| PROBLEM TO WORK ON |
For each record below, write an exact copy.

| INFORMATION PROVIDED |
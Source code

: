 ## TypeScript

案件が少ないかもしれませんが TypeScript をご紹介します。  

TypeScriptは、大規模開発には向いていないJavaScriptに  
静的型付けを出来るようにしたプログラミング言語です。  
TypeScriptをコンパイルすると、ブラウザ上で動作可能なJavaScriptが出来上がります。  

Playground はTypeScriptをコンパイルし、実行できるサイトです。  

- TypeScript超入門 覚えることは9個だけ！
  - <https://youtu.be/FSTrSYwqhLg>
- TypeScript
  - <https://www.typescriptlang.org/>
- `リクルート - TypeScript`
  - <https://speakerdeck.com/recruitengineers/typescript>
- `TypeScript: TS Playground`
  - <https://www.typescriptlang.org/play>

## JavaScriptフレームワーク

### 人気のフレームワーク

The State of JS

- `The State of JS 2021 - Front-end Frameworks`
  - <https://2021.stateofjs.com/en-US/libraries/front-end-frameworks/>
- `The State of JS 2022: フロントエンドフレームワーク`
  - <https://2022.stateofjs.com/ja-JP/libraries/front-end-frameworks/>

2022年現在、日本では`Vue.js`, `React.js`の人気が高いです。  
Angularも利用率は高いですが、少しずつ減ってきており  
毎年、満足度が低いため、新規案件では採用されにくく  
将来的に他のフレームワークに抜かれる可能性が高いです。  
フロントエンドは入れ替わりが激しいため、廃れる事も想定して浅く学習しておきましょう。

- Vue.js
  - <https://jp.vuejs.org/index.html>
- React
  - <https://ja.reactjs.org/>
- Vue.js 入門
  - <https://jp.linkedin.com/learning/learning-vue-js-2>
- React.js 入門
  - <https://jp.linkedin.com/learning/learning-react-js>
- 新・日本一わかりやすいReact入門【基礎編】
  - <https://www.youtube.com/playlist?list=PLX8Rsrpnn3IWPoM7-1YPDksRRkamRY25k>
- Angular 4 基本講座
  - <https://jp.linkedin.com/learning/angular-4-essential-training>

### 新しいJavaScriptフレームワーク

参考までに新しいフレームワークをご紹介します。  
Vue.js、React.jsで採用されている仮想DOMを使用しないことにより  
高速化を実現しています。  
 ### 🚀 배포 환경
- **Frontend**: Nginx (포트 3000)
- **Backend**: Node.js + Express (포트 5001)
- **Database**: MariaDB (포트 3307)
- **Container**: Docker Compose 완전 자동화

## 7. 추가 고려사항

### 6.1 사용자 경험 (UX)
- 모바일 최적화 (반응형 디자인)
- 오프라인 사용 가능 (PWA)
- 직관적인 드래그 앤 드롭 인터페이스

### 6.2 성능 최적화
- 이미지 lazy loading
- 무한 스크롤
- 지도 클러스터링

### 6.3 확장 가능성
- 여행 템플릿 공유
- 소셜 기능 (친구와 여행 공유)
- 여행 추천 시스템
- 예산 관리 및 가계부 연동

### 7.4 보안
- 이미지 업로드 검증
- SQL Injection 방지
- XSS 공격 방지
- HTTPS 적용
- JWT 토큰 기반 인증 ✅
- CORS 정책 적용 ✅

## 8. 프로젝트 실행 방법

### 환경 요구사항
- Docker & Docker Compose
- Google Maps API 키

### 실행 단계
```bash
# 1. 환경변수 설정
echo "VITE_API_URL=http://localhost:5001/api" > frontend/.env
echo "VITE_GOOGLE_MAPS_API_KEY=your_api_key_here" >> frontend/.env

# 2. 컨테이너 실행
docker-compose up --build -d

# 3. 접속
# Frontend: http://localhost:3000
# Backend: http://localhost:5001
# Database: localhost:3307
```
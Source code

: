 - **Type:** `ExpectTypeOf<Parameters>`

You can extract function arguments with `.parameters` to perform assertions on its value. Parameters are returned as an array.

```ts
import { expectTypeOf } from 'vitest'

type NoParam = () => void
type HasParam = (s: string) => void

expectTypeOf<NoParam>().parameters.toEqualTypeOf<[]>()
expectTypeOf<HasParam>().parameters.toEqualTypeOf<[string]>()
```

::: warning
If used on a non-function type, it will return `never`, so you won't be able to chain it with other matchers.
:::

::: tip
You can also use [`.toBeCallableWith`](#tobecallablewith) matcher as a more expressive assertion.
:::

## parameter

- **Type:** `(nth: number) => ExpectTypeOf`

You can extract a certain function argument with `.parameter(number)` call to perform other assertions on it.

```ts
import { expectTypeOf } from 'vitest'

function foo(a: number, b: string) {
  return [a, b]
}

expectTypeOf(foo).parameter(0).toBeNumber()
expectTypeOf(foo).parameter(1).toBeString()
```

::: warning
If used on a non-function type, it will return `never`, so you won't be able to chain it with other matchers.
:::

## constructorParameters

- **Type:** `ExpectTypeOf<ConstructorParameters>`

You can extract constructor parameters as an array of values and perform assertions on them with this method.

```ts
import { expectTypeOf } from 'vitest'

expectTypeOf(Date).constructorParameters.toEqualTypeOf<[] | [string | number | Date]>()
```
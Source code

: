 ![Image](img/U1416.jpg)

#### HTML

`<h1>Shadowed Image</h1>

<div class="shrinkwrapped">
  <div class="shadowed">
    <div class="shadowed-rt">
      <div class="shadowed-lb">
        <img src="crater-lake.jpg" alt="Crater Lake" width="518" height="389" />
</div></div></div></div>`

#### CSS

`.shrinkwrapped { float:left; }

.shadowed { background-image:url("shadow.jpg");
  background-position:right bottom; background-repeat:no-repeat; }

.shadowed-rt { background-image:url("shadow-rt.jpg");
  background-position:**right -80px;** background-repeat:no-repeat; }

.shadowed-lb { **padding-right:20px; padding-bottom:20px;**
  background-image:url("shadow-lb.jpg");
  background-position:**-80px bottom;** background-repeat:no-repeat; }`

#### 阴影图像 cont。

| OUTPUT |
Source code

: ## TypeScript

案件が少ないかもしれませんが TypeScript をご紹介します。  

TypeScriptは、大規模開発には向いていないJavaScriptに  
静的型付けを出来るようにしたプログラミング言語です。  
TypeScriptをコンパイルすると、ブラウザ上で動作可能なJavaScriptが出来上がります。  

Playground はTypeScriptをコンパイルし、実行できるサイトです。  

- TypeScript超入門 覚えることは9個だけ！
  - <https://youtu.be/FSTrSYwqhLg>
- TypeScript
  - <https://www.typescriptlang.org/>
- `リクルート - TypeScript`
  - <https://speakerdeck.com/recruitengineers/typescript>
- `TypeScript: TS Playground`
  - <https://www.typescriptlang.org/play>

## JavaScriptフレームワーク

### 人気のフレームワーク

The State of JS

- `The State of JS 2021 - Front-end Frameworks`
  - <https://2021.stateofjs.com/en-US/libraries/front-end-frameworks/>
- `The State of JS 2022: フロントエンドフレームワーク`
  - <https://2022.stateofjs.com/ja-JP/libraries/front-end-frameworks/>

2022年現在、日本では`Vue.js`, `React.js`の人気が高いです。  
Angularも利用率は高いですが、少しずつ減ってきており  
毎年、満足度が低いため、新規案件では採用されにくく  
将来的に他のフレームワークに抜かれる可能性が高いです。  
フロントエンドは入れ替わりが激しいため、廃れる事も想定して浅く学習しておきましょう。

- Vue.js
  - <https://jp.vuejs.org/index.html>
- React
  - <https://ja.reactjs.org/>
- Vue.js 入門
  - <https://jp.linkedin.com/learning/learning-vue-js-2>
- React.js 入門
  - <https://jp.linkedin.com/learning/learning-react-js>
- 新・日本一わかりやすいReact入門【基礎編】
  - <https://www.youtube.com/playlist?list=PLX8Rsrpnn3IWPoM7-1YPDksRRkamRY25k>
- Angular 4 基本講座
  - <https://jp.linkedin.com/learning/angular-4-essential-training>

### 新しいJavaScriptフレームワーク

参考までに新しいフレームワークをご紹介します。  
Vue.js、React.jsで採用されている仮想DOMを使用しないことにより  
高速化を実現しています。  
 ### 🚀 배포 환경
- **Frontend**: Nginx (포트 3000)
- **Backend**: Node.js + Express (포트 5001)
- **Database**: MariaDB (포트 3307)
- **Container**: Docker Compose 완전 자동화

## 7. 추가 고려사항

### 6.1 사용자 경험 (UX)
- 모바일 최적화 (반응형 디자인)
- 오프라인 사용 가능 (PWA)
- 직관적인 드래그 앤 드롭 인터페이스

### 6.2 성능 최적화
- 이미지 lazy loading
- 무한 스크롤
- 지도 클러스터링

### 6.3 확장 가능성
- 여행 템플릿 공유
- 소셜 기능 (친구와 여행 공유)
- 여행 추천 시스템
- 예산 관리 및 가계부 연동

### 7.4 보안
- 이미지 업로드 검증
- SQL Injection 방지
- XSS 공격 방지
- HTTPS 적용
- JWT 토큰 기반 인증 ✅
- CORS 정책 적용 ✅

## 8. 프로젝트 실행 방법

### 환경 요구사항
- Docker & Docker Compose
- Google Maps API 키

### 실행 단계
```bash
# 1. 환경변수 설정
echo "VITE_API_URL=http://localhost:5001/api" > frontend/.env
echo "VITE_GOOGLE_MAPS_API_KEY=your_api_key_here" >> frontend/.env

# 2. 컨테이너 실행
docker-compose up --build -d

# 3. 접속
# Frontend: http://localhost:3000
# Backend: http://localhost:5001
# Database: localhost:3307
```
Source code

: - **Type:** `ExpectTypeOf<Parameters>`

You can extract function arguments with `.parameters` to perform assertions on its value. Parameters are returned as an array.

```ts
import { expectTypeOf } from 'vitest'

type NoParam = () => void
type HasParam = (s: string) => void

expectTypeOf<NoParam>().parameters.toEqualTypeOf<[]>()
expectTypeOf<HasParam>().parameters.toEqualTypeOf<[string]>()
```

::: warning
If used on a non-function type, it will return `never`, so you won't be able to chain it with other matchers.
:::

::: tip
You can also use [`.toBeCallableWith`](#tobecallablewith) matcher as a more expressive assertion.
:::

## parameter

- **Type:** `(nth: number) => ExpectTypeOf`

You can extract a certain function argument with `.parameter(number)` call to perform other assertions on it.

```ts
import { expectTypeOf } from 'vitest'

function foo(a: number, b: string) {
  return [a, b]
}

expectTypeOf(foo).parameter(0).toBeNumber()
expectTypeOf(foo).parameter(1).toBeString()
```

::: warning
If used on a non-function type, it will return `never`, so you won't be able to chain it with other matchers.
:::

## constructorParameters

- **Type:** `ExpectTypeOf<ConstructorParameters>`

You can extract constructor parameters as an array of values and perform assertions on them with this method.

```ts
import { expectTypeOf } from 'vitest'

expectTypeOf(Date).constructorParameters.toEqualTypeOf<[] | [string | number | Date]>()
```
Source code

: ![Image](img/U1416.jpg)

#### HTML

`<h1>Shadowed Image</h1>

<div class="shrinkwrapped">
  <div class="shadowed">
    <div class="shadowed-rt">
      <div class="shadowed-lb">
        <img src="crater-lake.jpg" alt="Crater Lake" width="518" height="389" />
</div></div></div></div>`

#### CSS

`.shrinkwrapped { float:left; }

.shadowed { background-image:url("shadow.jpg");
  background-position:right bottom; background-repeat:no-repeat; }

.shadowed-rt { background-image:url("shadow-rt.jpg");
  background-position:**right -80px;** background-repeat:no-repeat; }

.shadowed-lb { **padding-right:20px; padding-bottom:20px;**
  background-image:url("shadow-lb.jpg");
  background-position:**-80px bottom;** background-repeat:no-repeat; }`

#### 阴影图像 cont。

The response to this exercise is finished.